== Directions ==
Copy each line of the entries that includes the word "Tablets".

##### Records supplied #####

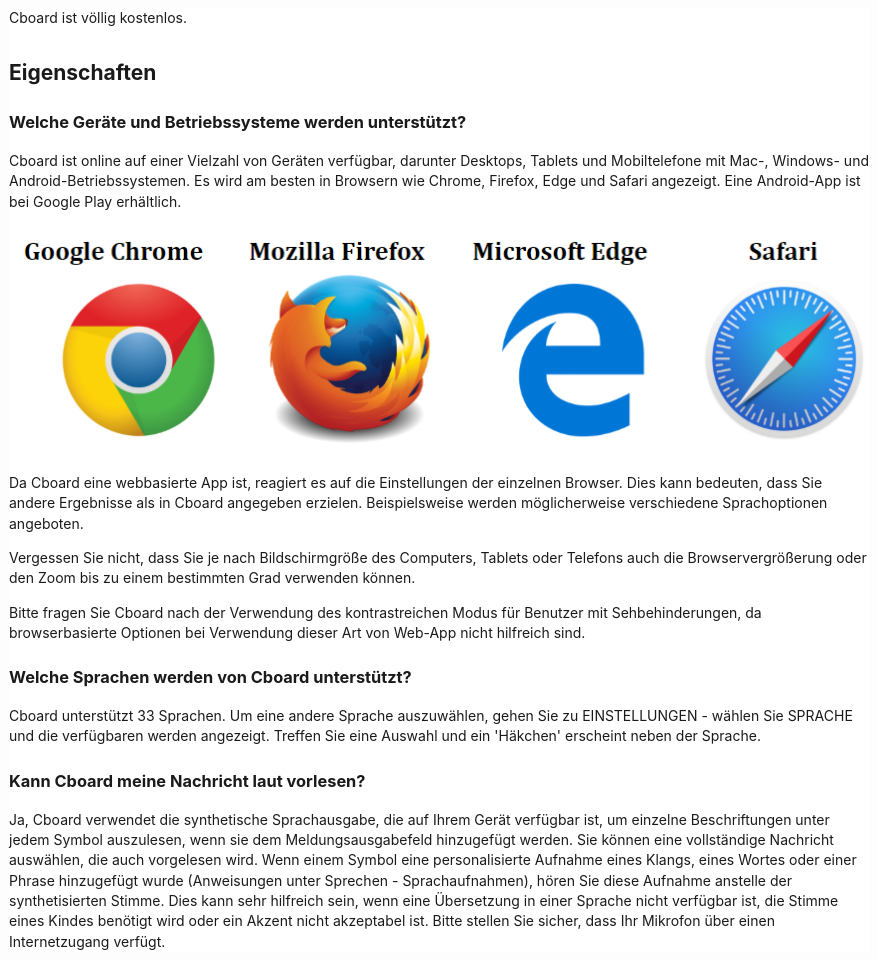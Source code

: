 Cboard ist völlig kostenlos.

## <a name='Features'></a>Eigenschaften

### <a name='WhatdevicesandOSaresupported'></a>Welche Geräte und Betriebssysteme werden unterstützt?

Cboard ist online auf einer Vielzahl von Geräten verfügbar, darunter Desktops, Tablets und Mobiltelefone mit Mac-, Windows- und Android-Betriebssystemen. Es wird am besten in Browsern wie Chrome, Firefox, Edge und Safari angezeigt. Eine Android-App ist bei Google Play erhältlich.

![Browser-Unterstützung](/images/help/browsers.png "Browser support")

Da Cboard eine webbasierte App ist, reagiert es auf die Einstellungen der einzelnen Browser. Dies kann bedeuten, dass Sie andere Ergebnisse als in Cboard angegeben erzielen. Beispielsweise werden möglicherweise verschiedene Sprachoptionen angeboten.

Vergessen Sie nicht, dass Sie je nach Bildschirmgröße des Computers, Tablets oder Telefons auch die Browservergrößerung oder den Zoom bis zu einem bestimmten Grad verwenden können.

Bitte fragen Sie Cboard nach der Verwendung des kontrastreichen Modus für Benutzer mit Sehbehinderungen, da browserbasierte Optionen bei Verwendung dieser Art von Web-App nicht hilfreich sind.

### <a name='WhichlanguagesaresupportedbyCboard'></a>Welche Sprachen werden von Cboard unterstützt?

Cboard unterstützt 33 Sprachen. Um eine andere Sprache auszuwählen, gehen Sie zu EINSTELLUNGEN - wählen Sie SPRACHE und die verfügbaren werden angezeigt. Treffen Sie eine Auswahl und ein 'Häkchen' erscheint neben der Sprache.

<div><iframe width="420" height="315" src="https://www.youtube.com/embed/HHq9b3dJ0zM" frameborder="0" allowfullscreen mark="crwd-mark"></iframe></div>

### <a name='CanCboardreadmymessageoutaloud'></a>Kann Cboard meine Nachricht laut vorlesen?

Ja, Cboard verwendet die synthetische Sprachausgabe, die auf Ihrem Gerät verfügbar ist, um einzelne Beschriftungen unter jedem Symbol auszulesen, wenn sie dem Meldungsausgabefeld hinzugefügt werden. Sie können eine vollständige Nachricht auswählen, die auch vorgelesen wird. Wenn einem Symbol eine personalisierte Aufnahme eines Klangs, eines Wortes oder einer Phrase hinzugefügt wurde (Anweisungen unter Sprechen - Sprachaufnahmen), hören Sie diese Aufnahme anstelle der synthetisierten Stimme. Dies kann sehr hilfreich sein, wenn eine Übersetzung in einer Sprache nicht verfügbar ist, die Stimme eines Kindes benötigt wird oder ein Akzent nicht akzeptabel ist. Bitte stellen Sie sicher, dass Ihr Mikrofon über einen Internetzugang verfügt.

#####

== Answer space ==
Cboard ist online auf einer Vielzahl von Geräten verfügbar, darunter Desktops, Tablets und Mobiltelefone mit Mac-, Windows- und Android-Betriebssystemen. Es wird am besten in Browsern wie Chrome, Firefox, Edge und Safari angezeigt. Eine Android-App ist bei Google Play erhältlich.
Vergessen Sie nicht, dass Sie je nach Bildschirmgröße des Computers, Tablets oder Telefons auch die Browservergrößerung oder den Zoom bis zu einem bestimmten Grad verwenden können.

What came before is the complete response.